Vibration damping in beams via piezo actuation using optimal boundary control

Open-loop optimal control theory is formulated and applied to damp out the vibrations of a beam where the control action is implemented using piezoceramic actuators. The optimal control law is derived by using a maximum principle developed for one-dimensional structures where the control function appears in the boundary conditions in the form of a moment. The objective function is specified as a weighted quadratic functional of the displacement and velocity which is to be minimized at a specified terminal time using continuous piezoelectric actuators. The expenditure of control force is included in the objective functional as a penalty term. The explicit solution of the problem is developed for cantilever beams using eigenfunction expansions of the state and adjoint variables. The effectiveness of the proposed control mechanism is assessed by plotting the displacement and velocity against time. It is shown that both quantities are damped out substantially as compared to an uncontrolled beam and this reduction depends on the magnitude of the control moment.
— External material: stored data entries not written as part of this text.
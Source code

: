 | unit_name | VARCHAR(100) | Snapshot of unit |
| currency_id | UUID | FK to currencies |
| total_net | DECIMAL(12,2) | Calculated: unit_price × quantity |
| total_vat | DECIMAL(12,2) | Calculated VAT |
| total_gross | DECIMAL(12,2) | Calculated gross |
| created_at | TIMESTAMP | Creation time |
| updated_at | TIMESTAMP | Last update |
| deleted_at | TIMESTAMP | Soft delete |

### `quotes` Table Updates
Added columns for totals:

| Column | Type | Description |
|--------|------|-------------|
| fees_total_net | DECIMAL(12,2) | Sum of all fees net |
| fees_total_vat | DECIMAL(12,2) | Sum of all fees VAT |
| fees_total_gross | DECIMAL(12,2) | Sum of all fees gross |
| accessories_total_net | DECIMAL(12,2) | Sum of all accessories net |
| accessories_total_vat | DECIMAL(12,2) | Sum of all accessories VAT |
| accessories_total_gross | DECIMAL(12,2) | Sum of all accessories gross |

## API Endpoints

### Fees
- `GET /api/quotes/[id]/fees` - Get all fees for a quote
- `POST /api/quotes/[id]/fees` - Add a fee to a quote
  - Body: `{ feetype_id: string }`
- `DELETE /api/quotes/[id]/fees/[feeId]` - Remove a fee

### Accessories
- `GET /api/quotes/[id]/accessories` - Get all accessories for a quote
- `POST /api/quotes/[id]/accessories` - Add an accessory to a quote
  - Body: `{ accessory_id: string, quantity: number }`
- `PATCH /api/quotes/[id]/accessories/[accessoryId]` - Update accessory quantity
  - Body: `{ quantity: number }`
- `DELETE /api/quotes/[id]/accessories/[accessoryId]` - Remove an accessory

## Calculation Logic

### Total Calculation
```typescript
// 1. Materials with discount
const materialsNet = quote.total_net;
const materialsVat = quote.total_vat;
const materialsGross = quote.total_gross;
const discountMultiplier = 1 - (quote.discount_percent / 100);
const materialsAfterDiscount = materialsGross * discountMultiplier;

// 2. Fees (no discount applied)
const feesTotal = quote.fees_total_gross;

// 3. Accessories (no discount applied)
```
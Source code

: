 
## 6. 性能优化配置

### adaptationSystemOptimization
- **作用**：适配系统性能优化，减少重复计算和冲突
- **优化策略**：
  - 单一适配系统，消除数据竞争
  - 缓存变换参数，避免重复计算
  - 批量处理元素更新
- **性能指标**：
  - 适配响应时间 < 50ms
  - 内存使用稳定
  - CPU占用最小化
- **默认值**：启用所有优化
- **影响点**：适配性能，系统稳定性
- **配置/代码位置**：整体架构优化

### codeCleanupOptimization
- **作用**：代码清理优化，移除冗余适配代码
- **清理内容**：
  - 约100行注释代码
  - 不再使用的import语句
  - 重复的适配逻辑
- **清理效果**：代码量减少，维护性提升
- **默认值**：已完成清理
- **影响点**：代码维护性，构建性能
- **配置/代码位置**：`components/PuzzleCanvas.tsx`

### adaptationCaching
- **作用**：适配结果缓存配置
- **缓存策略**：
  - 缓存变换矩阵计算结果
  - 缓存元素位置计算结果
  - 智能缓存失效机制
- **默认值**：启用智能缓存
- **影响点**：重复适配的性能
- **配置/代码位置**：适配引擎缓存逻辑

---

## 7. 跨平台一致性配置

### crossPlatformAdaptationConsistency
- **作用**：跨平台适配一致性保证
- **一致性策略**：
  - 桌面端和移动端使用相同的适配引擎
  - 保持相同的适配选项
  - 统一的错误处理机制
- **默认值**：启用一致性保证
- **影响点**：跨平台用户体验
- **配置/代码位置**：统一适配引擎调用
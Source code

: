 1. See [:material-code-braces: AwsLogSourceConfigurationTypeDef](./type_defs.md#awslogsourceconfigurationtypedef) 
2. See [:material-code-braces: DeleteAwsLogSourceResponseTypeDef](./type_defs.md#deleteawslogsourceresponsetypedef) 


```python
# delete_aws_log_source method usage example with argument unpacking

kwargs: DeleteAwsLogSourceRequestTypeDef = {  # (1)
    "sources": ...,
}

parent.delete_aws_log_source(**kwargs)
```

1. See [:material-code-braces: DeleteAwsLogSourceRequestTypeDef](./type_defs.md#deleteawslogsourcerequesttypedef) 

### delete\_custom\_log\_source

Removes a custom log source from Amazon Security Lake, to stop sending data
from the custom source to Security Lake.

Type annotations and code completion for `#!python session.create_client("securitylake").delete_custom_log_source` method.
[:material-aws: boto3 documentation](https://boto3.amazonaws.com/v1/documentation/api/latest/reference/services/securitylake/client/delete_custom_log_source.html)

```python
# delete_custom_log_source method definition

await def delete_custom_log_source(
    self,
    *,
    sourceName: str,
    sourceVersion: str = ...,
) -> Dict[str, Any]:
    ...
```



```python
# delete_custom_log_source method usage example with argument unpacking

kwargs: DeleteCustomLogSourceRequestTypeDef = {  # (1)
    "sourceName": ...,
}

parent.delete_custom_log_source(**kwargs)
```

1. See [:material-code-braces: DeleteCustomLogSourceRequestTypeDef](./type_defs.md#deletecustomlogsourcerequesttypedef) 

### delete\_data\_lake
The capabilities of piezo actuation are also investigated by means of control moment versus piezo and beam thickness graphs which indicate the required minimum level of voltage to be applied on piezo materials in relation to geometric dimensions of the combined active/passive structure. The graphs show the magnitude of the control moment which can be achieved using piezoceramics in terms of problem inputs such as voltage, piezo and beam thicknesses. (C) 2000 Elsevier Science Ltd. All rights reserved.